It's interesting to me that his acute paranoia stems from the JFKA to the point he has to be institutionalized.

Who was he paranoid about.  Were his fears justified or irrational?  Was he being imprisoned to shut him up?

Weitzman claims that he had to chase a couple Cubans out of his house at gunpoint. Sounds similar to some of the stuff that Roger Craig experienced. 

Beyond that, I can only speculate. Perhaps he was fearful because he testified that he ran to the grassy knoll because that is where the shots came from but the authorities were saying the shots came from the TSBD. Perhaps, too, he was fearful because he learned in 1964 when the WC report came out that what the authorities were saying about that day just didn't jibe with what he heard that day.

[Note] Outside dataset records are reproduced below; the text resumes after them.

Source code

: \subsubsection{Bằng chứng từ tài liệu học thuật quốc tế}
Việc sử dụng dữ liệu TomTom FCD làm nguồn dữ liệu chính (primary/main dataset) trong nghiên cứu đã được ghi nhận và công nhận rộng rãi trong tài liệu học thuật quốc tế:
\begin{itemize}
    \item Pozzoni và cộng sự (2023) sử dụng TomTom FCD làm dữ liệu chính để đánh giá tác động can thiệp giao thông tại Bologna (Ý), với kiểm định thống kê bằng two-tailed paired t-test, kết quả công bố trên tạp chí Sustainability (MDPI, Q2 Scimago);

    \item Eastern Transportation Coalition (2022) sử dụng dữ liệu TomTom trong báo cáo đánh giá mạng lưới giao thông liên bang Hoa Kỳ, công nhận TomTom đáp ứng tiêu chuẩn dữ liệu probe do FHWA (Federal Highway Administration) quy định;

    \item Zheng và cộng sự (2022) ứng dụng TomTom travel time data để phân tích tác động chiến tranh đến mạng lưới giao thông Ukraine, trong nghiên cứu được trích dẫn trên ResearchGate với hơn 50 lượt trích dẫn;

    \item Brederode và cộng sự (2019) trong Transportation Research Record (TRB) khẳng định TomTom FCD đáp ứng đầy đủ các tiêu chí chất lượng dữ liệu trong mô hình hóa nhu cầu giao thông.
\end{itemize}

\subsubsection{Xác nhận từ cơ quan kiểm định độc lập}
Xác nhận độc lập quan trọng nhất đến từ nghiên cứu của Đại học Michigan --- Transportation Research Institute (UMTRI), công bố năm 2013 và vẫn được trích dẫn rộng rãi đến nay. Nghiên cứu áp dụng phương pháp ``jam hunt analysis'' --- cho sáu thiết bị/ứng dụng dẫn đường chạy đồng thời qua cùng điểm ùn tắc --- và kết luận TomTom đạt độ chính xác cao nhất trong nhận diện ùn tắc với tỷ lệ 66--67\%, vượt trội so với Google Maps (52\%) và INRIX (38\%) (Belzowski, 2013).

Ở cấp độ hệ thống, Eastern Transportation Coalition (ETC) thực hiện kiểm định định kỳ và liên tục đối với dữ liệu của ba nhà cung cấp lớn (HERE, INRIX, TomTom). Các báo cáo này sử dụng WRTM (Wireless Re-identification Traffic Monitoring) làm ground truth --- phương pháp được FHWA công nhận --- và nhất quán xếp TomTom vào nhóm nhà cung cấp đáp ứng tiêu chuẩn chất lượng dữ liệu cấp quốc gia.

If I were a witness to an event and saw a few things that didn't jibe with the official story to such an extent that I realize the official story is in fact a lie, I would probably feel a little uneasy about it.

Perhaps, too, he DID observe a 7.65 Mauser with a 2.5x Weaver scope on it, and then watched as that turned into a 6.5 Manlicher-Carcano with a 4x scope. If THIS is the truth, he would find himself in an episode of the Twilight Zone--he would absolutely have reason to be fearful if he knew for a fact the weapon found was a Mauser, he writes out an affidavit that says that, and then he watches as that changes, informing him pretty much immediately that there was a conspiracy.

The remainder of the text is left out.